Bei Inventionen von Bach hört das allerdings auf und immer wieder habe ich das Argument gelesen, dass man sich an Bach herantasten muss, es reifen muss usw....
War es das jemals?

Was mich am meisten triggert, sind die elitären Konventionen, die mit Klassik in Verbindung gebracht werden. Und speziell ausgebildete Pädagogen zur Vermittlung von Klassik machen das nicht besser.
 
Was mich am meisten triggert, sind die elitären Konventionen, die mit Klassik in Verbindung gebracht werden.
Was genau meinst Du damit? Anzüge usw. - da bin ich bei Dir.
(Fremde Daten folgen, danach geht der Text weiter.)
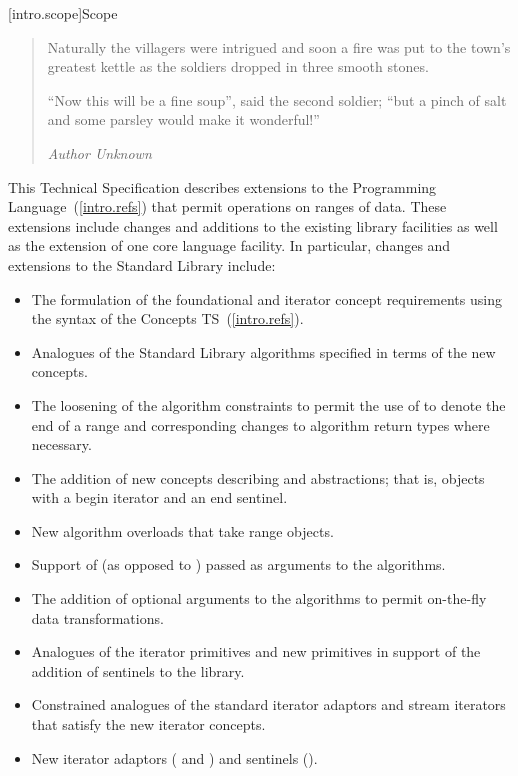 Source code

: [intro.scope]{Scope}

\begin{quote}
Naturally the villagers were intrigued and soon a fire was put to the town's greatest
kettle as the soldiers dropped in three smooth stones.

``Now this will be a fine soup'', said the second soldier;
``but a pinch of salt and some parsley would make it wonderful!''
\begin{flushright}
\textemdash \textit{Author Unknown}
\end{flushright}
\end{quote}

\pnum
This Technical Specification describes extensions to the \Cpp
Programming Language~(\ref{intro.refs}) that
permit operations on ranges of data. These extensions include
changes and additions to the existing library facilities as well
as the extension of one core language facility. In particular,
changes and extensions to the Standard Library include:

\begin{itemize}
\item The formulation of the foundational and iterator concept requirements
using the syntax of the Concepts TS~(\ref{intro.refs}).
\item Analogues of the Standard Library algorithms specified in terms of the new
concepts.
\item The loosening of the algorithm constraints to permit the use of
 to denote the end of a range and corresponding changes to algorithm
return types where necessary.
\item The addition of new concepts describing  and 
abstractions; that is, objects with a begin iterator and an end sentinel.
\item New algorithm overloads that take range objects.
\item Support of  (as opposed to )
passed as arguments to the algorithms.
\item The addition of optional  arguments to the algorithms to
permit on-the-fly data transformations.
\item Analogues of the iterator primitives and new primitives in support of the
addition of sentinels to the library.
\item Constrained analogues of the standard iterator adaptors and stream iterators
that satisfy the new iterator concepts.
\item New iterator adaptors ( and ) and
sentinels ().
\end{itemize}

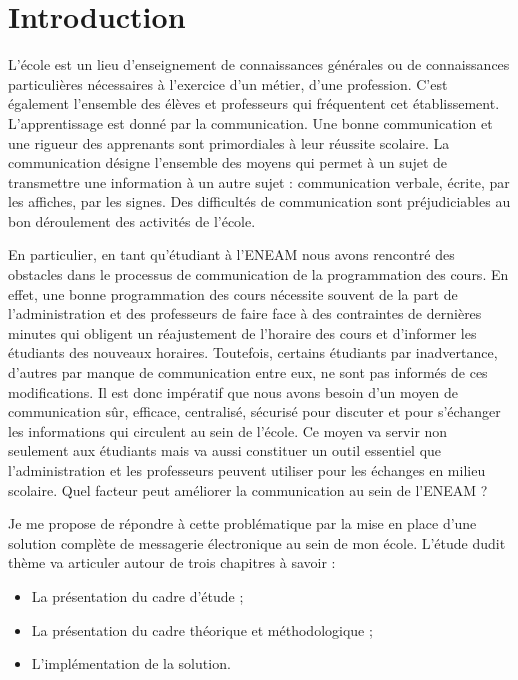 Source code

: \documentclass[a4paper,12pt,french]{report} %
\begin{document}
\onehalfspacing %
\clearpage
\nocesure
\chapter*{Introduction}
L’école est un lieu d’enseignement de connaissances générales ou de connaissances particulières nécessaires à l’exercice d’un métier, d’une profession. C’est également l’ensemble des élèves et professeurs qui fréquentent cet établissement. L’apprentissage est donné par la communication. Une bonne communication et une rigueur des apprenants sont primordiales à leur réussite scolaire. La communication désigne l’ensemble des moyens qui permet à un sujet de transmettre une information à un autre sujet : communication verbale, écrite, par les affiches, par les signes. Des difficultés de communication sont préjudiciables au bon déroulement des activités de l’école.

En particulier, en tant qu’étudiant à l’ENEAM nous avons rencontré des obstacles dans le processus de communication de la programmation des cours. En effet, une bonne programmation des cours nécessite souvent de la part de l’administration et des professeurs de faire face à des contraintes de dernières minutes qui obligent un réajustement de l’horaire des cours  et d’informer les étudiants des nouveaux horaires. Toutefois, certains étudiants par inadvertance, d’autres par manque de communication entre eux, ne sont pas informés de ces modifications. Il est donc impératif que nous avons besoin d’un moyen de communication sûr, efficace, centralisé, sécurisé pour discuter et pour s’échanger les informations qui circulent au sein de l’école. Ce moyen va servir non seulement aux étudiants mais va aussi constituer un outil essentiel que l’administration et les professeurs peuvent utiliser pour les échanges en milieu
scolaire. Quel facteur peut améliorer la communication au sein de l’ENEAM ?

Je me propose de répondre à cette problématique par la mise en place d’une solution complète de messagerie électronique au sein de mon école.
L'étude dudit thème va articuler autour de trois chapitres à savoir :
\begin{itemize}
	\item La présentation du cadre d'étude ;
	\item La présentation du cadre théorique et méthodologique ;
	\item L'implémentation de la solution.
\end{itemize}
\end{document}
Aber dass man bei Klassik die Klappe hält und zuhört und auch nicht zwischendrin dauernd klatscht, ist GANZ HERVORRAGEND und sollte als Errungenschaft der westlichen Zivilisation unbedingt beibehalten werden!
 
Selbst in die elitäre Bayerische Staatsoper gehen die Leute heutzutage ganz selbstverständlich in Jeans. Auch lange Abendkleider sind eher die Ausnahme als die Regel; höchstens bei Premieren sieht man sowas noch öfter. Man darf natürlich im Anzug erscheinen, aber man wird schon lange nicht mehr schräg angesehen, wenn man in Freizeitklamotten aufkreuzt.

Diejenigen, die sich über die elitären Konventionen echauffieren, kennen selbige meist nur aus älteren Filmen, aber nicht aus eigener Erfahrung.

Ok, in der Vorstellung mitsingen oder laut rülpsen wie auf der Wiesn kommt tatsächlich nicht so gut an. :lol:
 

Für auswendig spielende Pianisten sind auch die 'an-den-falschen-Stellen-laut-Blätterer' im Publikum lustig.